4. Nie pamiętam kodu PIN telefonu. Czy będę z tego powodu miał kłopoty?

Nie można tego wykluczyć. Policjant, żeby zweryfikować legalność telefonu, ma prawo go włączyć. Jeśli akurat wtedy zapomnisz numeru PIN, licz się z tym, że policja zarekwiruje urządzenie do czasu wyjaśnienia sprawy. Jeżeli nie zrobiłeś nic złego, nie grożą ci przykre konsekwencje. Ponadto nie popadaj w skrajność i nie woź z sobą dowodów zakupu wszystkich urządzeń na wypadek kontroli i wątpliwości policji.

5. Czy policja może zatrzymać kierowcę do tzw. rutynowej kontroli?

W żadnym wypadku funkcjonariusz nie powinien zatrzymywać kierowcy do kontroli bez konkretnego uzasadnienia. Może się jednak zdarzyć, że policjanci dostaną informację, iż danym autem podróżuje osoba przewożąca kradzione przedmioty.

Wtedy zazwyczaj zaczyna się od sprawdzenia, czy w pojeździe faktycznie znajdują się rzeczy wątpliwego pochodzenia. Jeśli ich nie widać, może skończyć się na przeszukaniu auta. Nie ma wówczas obowiązku zapewnienia świadka tej czynności. Takie sytuacje zdarzają się jednak rzadko. W spornych przypadkach kierowca jest wzywany w celu złożenia wyjaśnień w charakterze świadka.
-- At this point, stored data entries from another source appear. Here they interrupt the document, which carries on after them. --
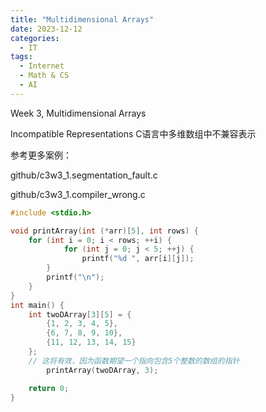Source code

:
 ```yaml
---
title: "Multidimensional Arrays"
date: 2023-12-12
categories:
  - IT
tags:
  - Internet
  - Math & CS
  - AI
---
```



Week 3, Multidimensional Arrays

Incompatible Representations
C语言中多维数组中不兼容表示

参考更多案例：

github/c3w3_1.segmentation_fault.c

github/c3w3_1.compiler_wrong.c

```c
#include <stdio.h>

void printArray(int (*arr)[5], int rows) {
	for (int i = 0; i < rows; ++i) {
			for (int j = 0; j < 5; ++j) {
				printf("%d ", arr[i][j]);
		}
		printf("\n");
	}
}
int main() {
	int twoDArray[3][5] = {
		{1, 2, 3, 4, 5},
		{6, 7, 8, 9, 10},
		{11, 12, 13, 14, 15}
	};
	// 这将有效，因为函数期望一个指向包含5个整数的数组的指针
		printArray(twoDArray, 3);

	return 0;
}
```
Uprawnienia policji podczas kontroli drogowej - Zgodnie z przepisami kodeksu drogowego policjant ma prawo sprawdzić stan techniczny samochodu, a także m.in. wyposażenie i ładunek. Ten zapis pozwala funkcjonariuszowi zobaczyć, co znajduje się np. w bagażniku auta. Nie potrzebuje do tego dodatkowych zezwoleń czy nakazu przeszukania.

Najczęściej kierowcy dobrowolnie pokazują zawartość bagażnika. Większość osób przewozi w kufrze m.in. gaśnicę i wystarczy, że policjant poprosi o jej pokazanie. Jeśli jednak gaśnica znajduje się w kabinie, a istnieje uzasadnione podejrzenie, wtedy policjant może wprost poprosić kierowcę o otworzenie bagażnika.

Nie ma dodatkowychwymagań co do specjalnych uprawnień kontrolującego policjanta. Jeśli problem okazuje się zbyt trudny do rozstrzygnięcia podczas kontroli drogowej, sprawa jest przekazywana specjalistom.